§ **LISTED RECORDS**:
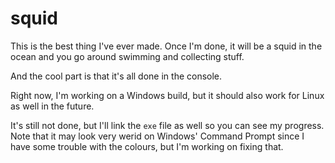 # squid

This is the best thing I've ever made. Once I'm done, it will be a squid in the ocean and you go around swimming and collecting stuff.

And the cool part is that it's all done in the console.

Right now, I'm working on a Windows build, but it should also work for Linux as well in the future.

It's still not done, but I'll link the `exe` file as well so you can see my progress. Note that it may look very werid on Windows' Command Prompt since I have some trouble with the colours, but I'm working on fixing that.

§ **GOAL OF THE EXERCISE**: An exact copy of the data is required, with the pictures excluded.

§ **REPLY**:
 # squid

This is the best thing I've ever made. Once I'm done, it will be a squid in the ocean and you go around swimming and collecting stuff.

And the cool part is that it's all done in the console.

Right now, I'm working on a Windows build, but it should also work for Linux as well in the future.

It's still not done, but I'll link the `exe` file as well so you can see my progress. Note that it may look very werid on Windows' Command Prompt since I have some trouble with the colours, but I'm working on fixing that.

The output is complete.